Wanja: »Meine Theorie zu den netten Metallern ist, dass sie in der Musik ein Ventil für Wut, Aggressionen und so weiter haben und daher eher mit sich im Einklang sind als jemand, der solche Gefühle unterdrückt.«

Man liest die reflektierten, achtsamen Antworten und wüsste gern, wie die Bamberger Jugendarbeit das Geschehen sieht. Warum das Ausziehverbot? Warum der Eklat?

Das JuZ antwortet nicht. Die leitende ISO-Mitarbeiterin schreibt, sie gebe keine Kommentare mehr ab und wolle sich auf ihre Kernaufgaben konzentrieren.

Als Kunstfigur auftreten

Man sucht Aufklärung im Netz und findet einen alten Vorfall mit der Punkband Feine Sahne Fischfilet, in Bielefeld. Da war es der Schlagzeuger, der sich obenrum auszog. Heftige Internetdiskussion, ob er das durfte; Begründungen fürs Ausziehverbot: Es sei unsolidarisch, wenn Männer etwas tun, das bei Frauen und Trans*personen tabuisiert sei. Es sei übergriffig für Menschen, die sexualisierte Gewalt erfahren hätten, wenn sie unerwartet halb nackte Männer sehen.
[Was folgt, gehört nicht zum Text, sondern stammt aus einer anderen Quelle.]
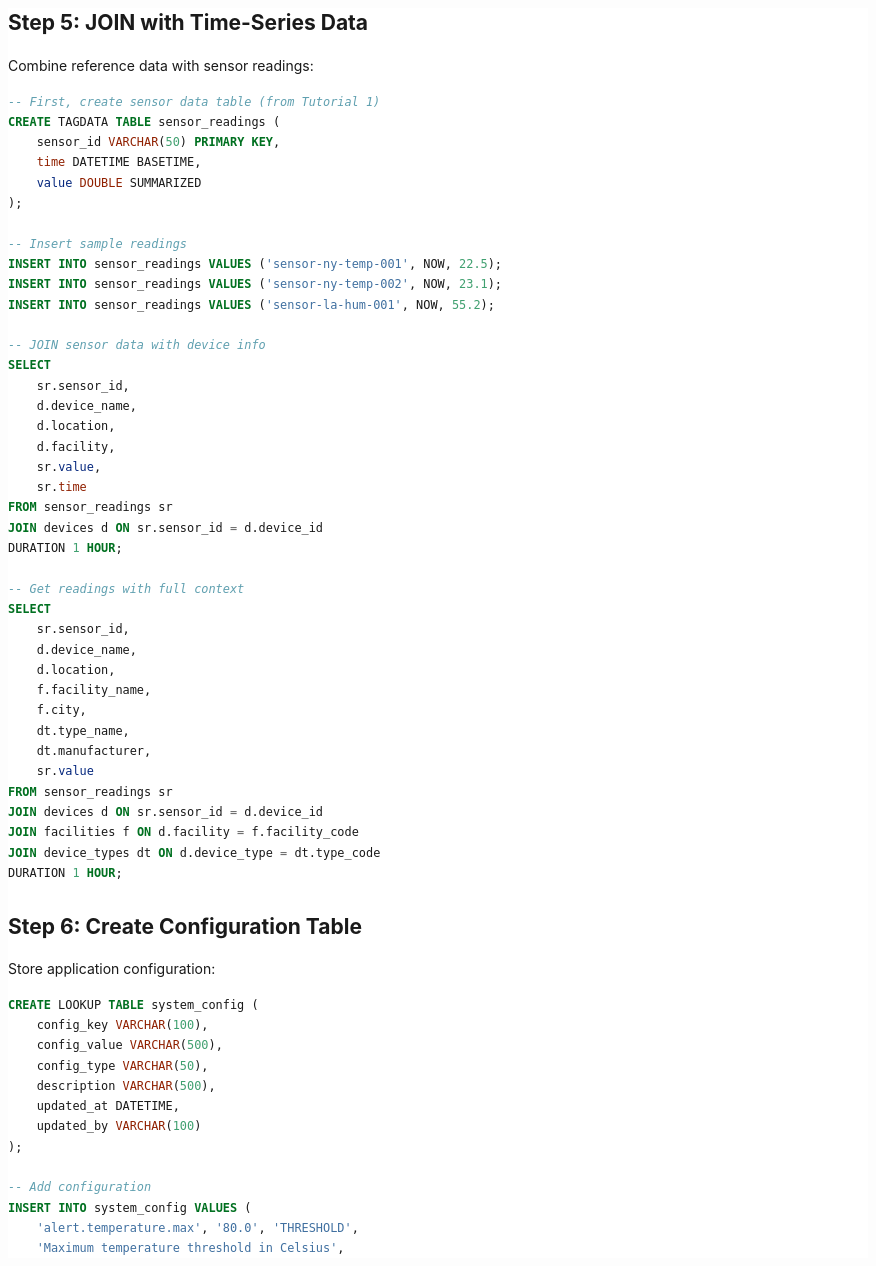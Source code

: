 ## Step 5: JOIN with Time-Series Data

Combine reference data with sensor readings:

```sql
-- First, create sensor data table (from Tutorial 1)
CREATE TAGDATA TABLE sensor_readings (
    sensor_id VARCHAR(50) PRIMARY KEY,
    time DATETIME BASETIME,
    value DOUBLE SUMMARIZED
);

-- Insert sample readings
INSERT INTO sensor_readings VALUES ('sensor-ny-temp-001', NOW, 22.5);
INSERT INTO sensor_readings VALUES ('sensor-ny-temp-002', NOW, 23.1);
INSERT INTO sensor_readings VALUES ('sensor-la-hum-001', NOW, 55.2);

-- JOIN sensor data with device info
SELECT
    sr.sensor_id,
    d.device_name,
    d.location,
    d.facility,
    sr.value,
    sr.time
FROM sensor_readings sr
JOIN devices d ON sr.sensor_id = d.device_id
DURATION 1 HOUR;

-- Get readings with full context
SELECT
    sr.sensor_id,
    d.device_name,
    d.location,
    f.facility_name,
    f.city,
    dt.type_name,
    dt.manufacturer,
    sr.value
FROM sensor_readings sr
JOIN devices d ON sr.sensor_id = d.device_id
JOIN facilities f ON d.facility = f.facility_code
JOIN device_types dt ON d.device_type = dt.type_code
DURATION 1 HOUR;
```

## Step 6: Create Configuration Table

Store application configuration:

```sql
CREATE LOOKUP TABLE system_config (
    config_key VARCHAR(100),
    config_value VARCHAR(500),
    config_type VARCHAR(50),
    description VARCHAR(500),
    updated_at DATETIME,
    updated_by VARCHAR(100)
);

-- Add configuration
INSERT INTO system_config VALUES (
    'alert.temperature.max', '80.0', 'THRESHOLD',
    'Maximum temperature threshold in Celsius',
```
Als Kunstfiguren aufgetreten, wie normale Männer behandelt – man meint ein Seufzen mitzulesen, wenn Wanja, der Drummer von Craving, schreibt: »Wir haben überhaupt kein Problem damit, wenn ein Jugendzentrum die Regel hat, dass man obenrum bekleidet sein soll.«

Die gefährlichsten Nippel von Bamberg

Sie schreiben, man habe sie nicht über die Hausordnung informiert. Als sie verstanden hätten, habe der Gitarrist mit T-Shirt weitergespielt. Sie selbst hätten dann die Polizei gerufen, um den Vorfall zu dokumentieren.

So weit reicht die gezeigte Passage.